DeLamatre J G, Gabaldon D M, Arnold C S, Sarphie T G, Hornick C A
Department of Physiology, Louisiana State University Medical Center, New Orleans 70112, USA.
Liver. 1998 Aug;18(4):264-71. doi: 10.1111/j.1600-0676.1998.tb00164.x.
AIMS/BACKGROUND: The metabolism of rat apo E-free high-density lipoproteins (HDL) was contrasted with oxidatively modified apo E-free high-density lipoproteins (OX-HDL) in the rat hepatoma cell, Fu5AH.
When 10-100 microg/ml [125I]-HDL or [125I]-OX-HDL were incubated with cells for 4 h at 37 degrees C, cellular uptake of oxidized lipoproteins was twice control. In contrast, protein degradation was equal. [125I]-HDL or [125I]-OX-HDL were incubated with the cells for 4 h followed by a 4 h chase with unlabeled HDL and OX-HDL, respectively. In these experiments, 80% of [125I]-HDL was resecreted from the cell within 30 min while 50% of [125I]-OX-HDL was retained by the cell after 2 h. Electron microscopy was used to determine if the OX-HDL was retained in lysosomes. Cells were incubated with gold-labeled OX-HDL, and lysosomes were stained with acid phosphatase. Gold-labeled OX-HDL was abundant in intracellular vesicles that were not reactive to acid phosphatase. However, vesicles with a high content of OX-HDL frequently stained positively for 3,3'-diaminobenzidine, a stain that reacts with catalase and is used to detect peroxisomes.

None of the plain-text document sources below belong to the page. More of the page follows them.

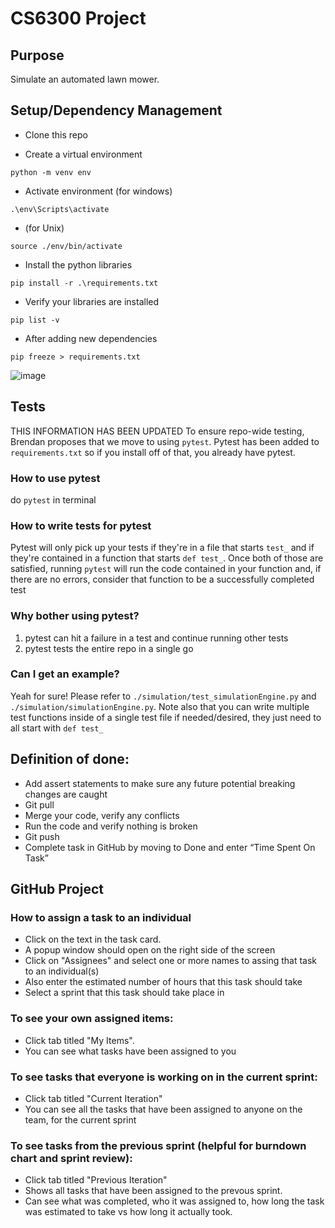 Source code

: # CS6300 Project


## Purpose

Simulate an automated lawn mower.

## Setup/Dependency Management


- Clone this repo

- Create a virtual environment
```
python -m venv env
```

- Activate environment (for windows)
```
.\env\Scripts\activate
```
- (for Unix)
```
source ./env/bin/activate
```

- Install the python libraries
```
pip install -r .\requirements.txt
```

- Verify your libraries are installed

```
pip list -v
```

- After adding new dependencies
```
pip freeze > requirements.txt
```

![image](https://github.com/user-attachments/assets/a469e716-64ab-4482-89eb-11869e9db7a2)

## Tests
THIS INFORMATION HAS BEEN UPDATED
To ensure repo-wide testing, Brendan proposes that we move to using `pytest`. Pytest has been added to `requirements.txt` so if you install off of that, you already have pytest.
### How to use pytest
do `pytest` in terminal
### How to write tests for pytest
Pytest will only pick up your tests if they're in a file that starts `test_` and if they're contained in a function that starts `def test_`. Once both of those are satisfied, running `pytest` will run the code contained in your function and, if there are no errors, consider that function to be a successfully completed test
### Why bother using pytest?
1. pytest can hit a failure in a test and continue running other tests
2. pytest tests the entire repo in a single go
### Can I get an example?
Yeah for sure! Please refer to `./simulation/test_simulationEngine.py` and `./simulation/simulationEngine.py`. Note also that you can write multiple test functions inside of a single test file if needed/desired, they just need to all start with `def test_`

## Definition of done:
-	Add assert statements to make sure any future potential breaking changes are caught
-	Git pull
-	Merge your code, verify any conflicts
-	Run the code and verify nothing is broken
-	Git push
-	Complete task in GitHub by moving to Done and enter “Time Spent On Task”

## GitHub Project
### How to assign a task to an individual
- Click on the text in the task card.
- A popup window should open on the right side of the screen
- Click on "Assignees" and select one or more names to assing that task to an individual(s)
- Also enter the estimated number of hours that this task should take
- Select a sprint that this task should take place in

### To see your own assigned items:
- Click tab titled "My Items".
- You can see what tasks have been assigned to you

### To see tasks that everyone is working on in the current sprint:
- Click tab titled "Current Iteration"
- You can see all the tasks that have been assigned to anyone on the team, for the current sprint

### To see tasks from the previous sprint (helpful for burndown chart and sprint review):
- Click tab titled "Previous Iteration"
- Shows all tasks that have been assigned to the prevous sprint.
- Can see what was completed, who it was assigned to, how long the task was estimated to take vs how long it actually took.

The present evidence indicates that the cellular metabolism of OX-HDL is different from that of unmodified HDL.
目的/背景:在大鼠肝癌细胞Fu5AH中,对比大鼠无载脂蛋白E的高密度脂蛋白(HDL)与氧化修饰的无载脂蛋白E高密度脂蛋白(OX-HDL)的代谢情况。
当10 - 100微克/毫升的[125I]-HDL或[125I]-OX-HDL在37℃下与细胞孵育4小时时,氧化脂蛋白的细胞摄取量是对照组的两倍。相比之下,蛋白质降解量相同。将[125I]-HDL或[125I]-OX-HDL与细胞孵育4小时,随后分别用未标记的HDL和OX-HDL进行4小时的追踪实验。在这些实验中,80%的[125I]-HDL在30分钟内从细胞中重新分泌出来,而50%的[125I]-OX-HDL在2小时后被细胞保留。使用电子显微镜来确定OX-HDL是否保留在溶酶体中。细胞与金标记的OX-HDL孵育,溶酶体用酸性磷酸酶染色。金标记的OX-HDL在对酸性磷酸酶无反应的细胞内小泡中大量存在。然而,含有高含量OX-HDL的小泡经常对3,3'-二氨基联苯胺呈阳性染色,3,3'-二氨基联苯胺是一种与过氧化氢酶反应并用于检测过氧化物酶体的染色剂。
目前的证据表明,OX-HDL的细胞代谢与未修饰的HDL不同。